Un disco de corte gira a miles de revoluciones a pocos centímetros de la cara de quien lo usa. Si se rompe, los fragmentos salen despedidos. Esa frase explica toda la normativa de esta categoría.
La velocidad máxima es el dato de seguridad
Todo disco lleva marcada su velocidad periférica máxima y sus revoluciones límite. Montar un disco en una máquina que gira más rápido de lo admitido es exactamente como se producen las roturas. Ese marcado debe ser legible, permanente y coherente con el ensayo.
Exige el ensayo de rotura por sobrevelocidad
Los abrasivos se ensayan girando por encima de su velocidad nominal para comprobar que resisten con margen de seguridad. Es el ensayo central de la categoría, y su informe es lo primero que hay que pedir. Sin él no tienes nada que acredite que ese disco es seguro.
Y sí, los discos caducan
Es el dato que más sorprende. Los abrasivos con aglomerante orgánico tienen vida limitada porque el aglomerante se degrada con el tiempo. La fecha debe ir marcada, y eso condiciona tu política de stock: comprar cantidades enormes de un producto que caduca es un error de planificación.

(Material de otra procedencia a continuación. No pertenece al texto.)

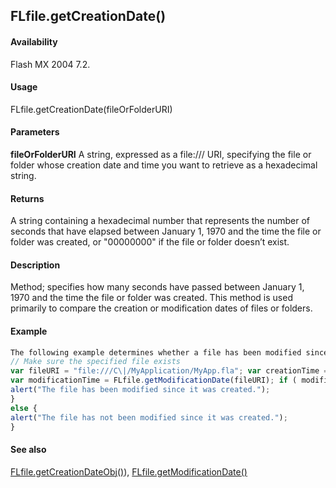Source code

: ## FLfile.getCreationDate()

#### Availability

Flash MX 2004 7.2.

#### Usage

FLfile.getCreationDate(fileOrFolderURI)

#### Parameters

**fileOrFolderURI** A string, expressed as a file:/// URI, specifying the file or folder whose creation date and time you want to retrieve as a hexadecimal string.

#### Returns

A string containing a hexadecimal number that represents the number of seconds that have elapsed between January 1, 1970 and the time the file or folder was created, or "00000000" if the file or folder doesn’t exist.

#### Description

Method; specifies how many seconds have passed between January 1, 1970 and the time the file or folder was created. This method is used primarily to compare the creation or modification dates of files or folders.

#### Example

```javascript
The following example determines whether a file has been modified since it was created:
// Make sure the specified file exists
var fileURI = "file:///C\|/MyApplication/MyApp.fla"; var creationTime = FLfile.getCreationDate(fileURI);
var modificationTime = FLfile.getModificationDate(fileURI); if ( modificationTime \creationTime ) {
alert("The file has been modified since it was created.");
}
else {
alert("The file has not been modified since it was created.");
}

```
#### See also

[FLfile.getCreationDateObj()](#!wielmic/developers-animatesdk-docs/test/FLfile_object/FLfile5.md)), [FLfile.getModificationDate()](#!wielmic/developers-animatesdk-docs/test/FLfile_object/FLfile6.md)

<span id="FLfile.getCreationDateObj()" class="anchor"></span>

Vende coste por corte, no precio por disco
Es el argumento que entiende el profesional. Un disco que cuesta la mitad y dura un tercio es más caro en realidad. El grano cerámico corta más y dura más que el óxido de aluminio, y explicar esa diferencia justifica el precio en lugar de tener que defenderlo.
El consumible fideliza
Un taller metálico consume discos cada semana durante años. No vendes una vez: suministras siempre. Es la misma lógica de recurrencia que en herramientas eléctricas, solo que aquí el consumible es el producto principal y no el accesorio.